A box contains $a$ batteries of which $d$ are dead. The batteries are tested randomly, one by one. Every time that a good battery is drawn, it is returned to the box. When a dead battery is drawn, it is replaced by a good one. Let $X_n$ denote the number of good batteries in the box after $n$ of them are checked.
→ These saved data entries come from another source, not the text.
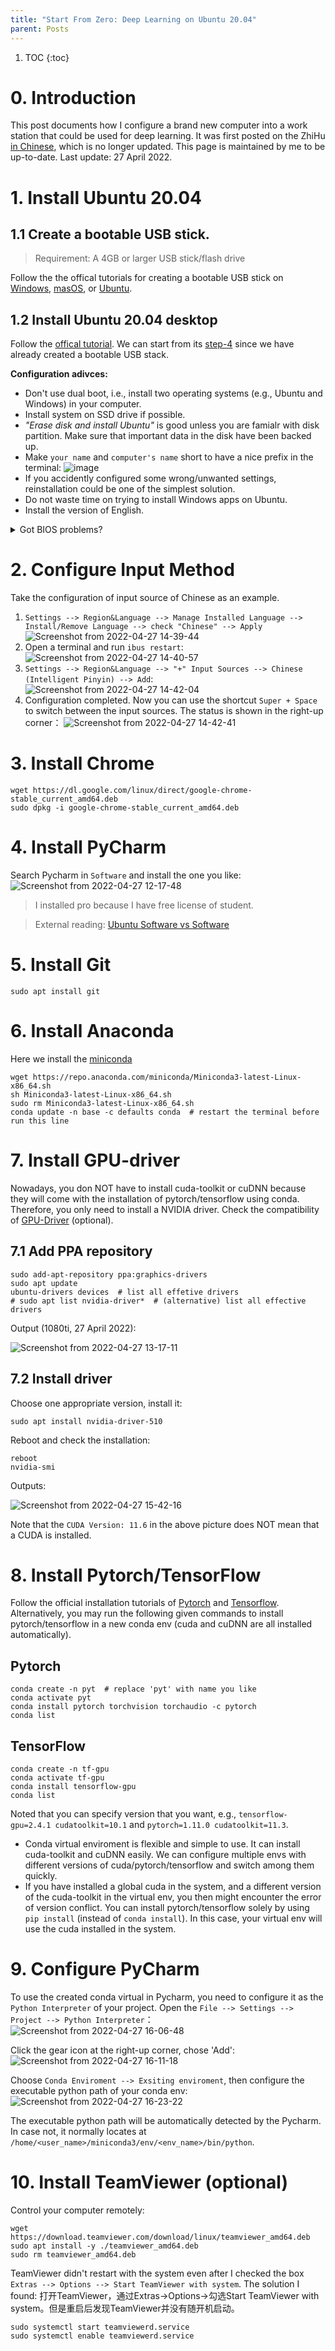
 ```yaml
---
title: "Start From Zero: Deep Learning on Ubuntu 20.04"
parent: Posts
---
```


1. TOC
{:toc}

# 0. Introduction
This post documents how I configure a brand new computer into a work station that could be used for deep learning. It was first posted on the ZhiHu [in Chinese](https://zhuanlan.zhihu.com/p/142923008), which is no longer updated. This page is maintained by me to be up-to-date. Last update: 27 April 2022.

# 1. Install Ubuntu 20.04
## 1.1 Create a bootable USB stick.
> Requirement: A 4GB or larger USB stick/flash drive

Follow the the offical tutorials for creating a bootable USB stick on [Windows](https://ubuntu.com/tutorials/create-a-usb-stick-on-windows#1-overview), [masOS](https://ubuntu.com/tutorials/create-a-usb-stick-on-macos#1-overview), or [Ubuntu](https://ubuntu.com/tutorials/create-a-usb-stick-on-ubuntu#1-overview).

## 1.2 Install Ubuntu 20.04 desktop
Follow the [offical tutorial](https://ubuntu.com/tutorials/install-ubuntu-desktop#1-overview). We can start from its [step-4](https://ubuntu.com/tutorials/install-ubuntu-desktop#4-boot-from-usb-flash-drive) since we have already created a bootable USB stack.

**Configuration adivces:**
- Don't use dual boot, i.e., install two operating systems (e.g., Ubuntu and Windows) in your computer.
- Install system on SSD drive if possible.
- *"Erase disk and install Ubuntu"* is good unless you are famialr with disk partition. Make sure that important data in the disk have been backed up.
- Make `your name` and `computer's name` short to have a nice prefix in the terminal:
![image](https://user-images.githubusercontent.com/42603768/165436583-226ce206-26ac-43e8-92e6-3f76831e1650.png)
- If you accidently configured some wrong/unwanted settings, reinstallation could be one of the simplest solution.
- Do not waste time on trying to install Windows apps on Ubuntu.
- Install the version of English.
<details>
  <summary>Got BIOS problems?</summary>
  
  **F12 not working?**
  1. *"F12 is the most common key for bringing up your system’s boot menu, but Escape, F2 and F10 are common alternatives."*
  2. *"If you’re unsure, look for a brief message when your system starts – this will often inform you of which key to press to bring up the boot menu."*
  3. If there is not brief message guiding you to press which key to get into the system’s boot menu (BIOS), Google the BIOS key of your motherboard.
  4. If pressing the right BIOS key (repeatedly/and holding) is still not working, it's probably because the Fast Boot is enable on your computer, which will skip the BIOS access. Google how to disable the Fast Boot for your motherboard.

  **Cannot boot from USB in BIOS?**
  Different motherboards have BIOS of different styles. Find and get into the setting of `Boot Menu`, and there should be the name of your USB flash in the list. Select your USB and continue the booting.
</details>

# 2. Configure Input Method 
Take the configuration of input source of Chinese as an example.
1. `Settings --> Region&Language --> Manage Installed Language --> Install/Remove Language --> check "Chinese" --> Apply` 
![Screenshot from 2022-04-27 14-39-44](https://user-images.githubusercontent.com/42603768/165456822-b5f59cd0-4294-489a-b03e-fc61b74240f0.png)
2. Open a terminal and run `ibus restart`:
![Screenshot from 2022-04-27 14-40-57](https://user-images.githubusercontent.com/42603768/165457048-e912f80d-4070-4f27-809e-214ab9804c90.png)
3. `Settings --> Region&Language --> "+" Input Sources --> Chinese (Intelligent Pinyin) --> Add`:
![Screenshot from 2022-04-27 14-42-04](https://user-images.githubusercontent.com/42603768/165457209-3fe0ea69-96ee-4f04-8995-5945b8d0c89f.png)
4. Configuration completed. Now you can use the shortcut `Super + Space` to switch between the input sources. The status is shown in the right-up corner：
![Screenshot from 2022-04-27 14-42-41](https://user-images.githubusercontent.com/42603768/165457310-e3f623f2-e0e1-4b55-8a46-db229e8195bb.png)

# 3. Install Chrome
```shell
wget https://dl.google.com/linux/direct/google-chrome-stable_current_amd64.deb
sudo dpkg -i google-chrome-stable_current_amd64.deb
```

# 4. Install PyCharm
Search Pycharm in `Software` and install the one you like:
![Screenshot from 2022-04-27 12-17-48](https://user-images.githubusercontent.com/42603768/165439907-01ce19cb-1975-4e92-8850-2de5792a764d.png)

> I installed pro because I have free license of student.

> External reading: [Ubuntu Software vs Software](https://askubuntu.com/questions/866755/differences-between-ubuntu-software-center-and-ubuntu-software-their-pros-and)

# 5. Install Git
```shell
sudo apt install git
```

# 6. Install Anaconda
Here we install the [miniconda](https://docs.conda.io/en/latest/miniconda.html#)
```shell
wget https://repo.anaconda.com/miniconda/Miniconda3-latest-Linux-x86_64.sh
sh Miniconda3-latest-Linux-x86_64.sh 
sudo rm Miniconda3-latest-Linux-x86_64.sh
conda update -n base -c defaults conda  # restart the terminal before run this line
```

# 7. Install GPU-driver
Nowadays, you don NOT have to install cuda-toolkit or cuDNN because they will come with the installation of pytorch/tensorflow using conda. Therefore, you only need to install a NVIDIA driver. Check the compatibility of [GPU-Driver](https://www.nvidia.com/Download/index.aspx) (optional).
## 7.1 Add PPA repository
```shell
sudo add-apt-repository ppa:graphics-drivers
sudo apt update
ubuntu-drivers devices  # list all effetive drivers
# sudo apt list nvidia-driver*  # (alternative) list all effective drivers 
```
Output (1080ti, 27 April 2022):

![Screenshot from 2022-04-27 13-17-11](https://user-images.githubusercontent.com/42603768/165445679-dd30d3e0-effe-4905-8fb1-98cc7d87aedf.png)

## 7.2 Install driver
Choose one appropriate version, install it:
```shell
sudo apt install nvidia-driver-510
```
Reboot and check the installation:
```shell
reboot
nvidia-smi
```
Outputs:

![Screenshot from 2022-04-27 15-42-16](https://user-images.githubusercontent.com/42603768/165467361-d213cf14-8aaa-469d-aaa7-16e3041e70e6.png)

Note that the `CUDA Version: 11.6` in the above picture does NOT mean that a CUDA is installed.

# 8. Install Pytorch/TensorFlow
Follow the official installation tutorials of [Pytorch](https://pytorch.org/get-started/locally/) and [Tensorflow](https://www.tensorflow.org/install). Alternatively, you may run the following given commands to install pytorch/tensorflow in a new conda env (cuda and cuDNN are all installed automatically).
## Pytorch
```
conda create -n pyt  # replace 'pyt' with name you like
conda activate pyt
conda install pytorch torchvision torchaudio -c pytorch
conda list
```

## TensorFlow
```shell
conda create -n tf-gpu
conda activate tf-gpu
conda install tensorflow-gpu 
conda list
```
Noted that you can specify version that you want, e.g., `tensorflow-gpu=2.4.1 cudatoolkit=10.1` and `pytorch=1.11.0 cudatoolkit=11.3`.
- Conda virtual enviroment is flexible and simple to use. It can install cuda-toolkit and cuDNN easily. We can configure multiple envs with different versions of cuda/pytorch/tensorflow and switch among them quickly. 
- If you have installed a global cuda in the system, and a different version of the cuda-toolkit in the virtual env, you then might encounter the error of version conflict. You can install pytorch/tensorflow solely by using `pip install` (instead of `conda install`). In this case, your virtual env will use the cuda installed in the system.

# 9. Configure PyCharm
To use the created conda virtual in Pycharm, you need to configure it as the `Python Interpreter` of your project. Open the `File --> Settings --> Project --> Python Interpreter`：
![Screenshot from 2022-04-27 16-06-48](https://user-images.githubusercontent.com/42603768/165471644-a27e4838-5e37-46e9-926b-bf6a873b1087.png)

Click the gear icon at the right-up corner, chose 'Add':
![Screenshot from 2022-04-27 16-11-18](https://user-images.githubusercontent.com/42603768/165472491-5b0ffca1-61cf-4dc4-9ddb-af2c218393e1.png)

Choose `Conda Enviroment --> Exsiting enviroment`, then configure the executable python path of your conda env:
![Screenshot from 2022-04-27 16-23-22](https://user-images.githubusercontent.com/42603768/165474863-54fb60f5-d04b-4fc5-931f-87ab64808a49.png)

The executable python path will be automatically detected by the Pycharm. In case not, it normally locates at `/home/<user_name>/miniconda3/env/<env_name>/bin/python`.

# 10. Install TeamViewer (optional)
Control your computer remotely:
```shell
wget https://download.teamviewer.com/download/linux/teamviewer_amd64.deb
sudo apt install -y ./teamviewer_amd64.deb
sudo rm teamviewer_amd64.deb
```
TeamViewer didn't restart with the system even after I checked the box `Extras --> Options --> Start TeamViewer with system`. The solution I found: 
打开TeamViewer，通过Extras->Options->勾选Start TeamViewer with system。但是重启后发现TeamViewer并没有随开机启动。
```shell
sudo systemctl start teamviewerd.service
sudo systemctl enable teamviewerd.service
```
(i) Find an expression for the random variable $E(X_n\mid X_{n-1})$ and show that: $E(X_n) = 1 + (1-\frac 1a)E(X_{n-1}), n≥1.$
(ii) Show by induction that: $E(X_n )=a-d(1-\frac 1a)^n$
Can someone please help me with this? This question (link under) is very similar but I still can't figure it out. expected value of battery drawing problem
For (i) note that $(X_n)_{n\in\mathbb N}$ is a Markov chain with state space $S := \{a-d, \ldots , a\}$ and transition probabilities $$p(x,y) = \begin{cases} \frac x a &: x = y \\ \frac {a-x} a &: x = y-1 \\ 0 & : \text{else}. \end{cases}$$ Thus we can write $$\mathbb E [X_n | X_{n-1}] = \sum_{y\in S} p(X_{n-1} , y) \ y = \frac {X_{n-1}^2} a + \frac{(a-X_{n-1})(X_{n-1}+1)}{a} \\ = 1 + \left( 1-\frac 1 a \right) X_{n-1}.$$ In conclusion $$\mathbb E [X_n] = \mathbb E [\mathbb E[X_n | X_{n-1}]] = \mathbb 1+ \left(1 -\frac 1 a \right) \mathbb E [X_{n-1}].$$ Since $X_0 = a - d$ statement (ii) follows easily by induction by using (i).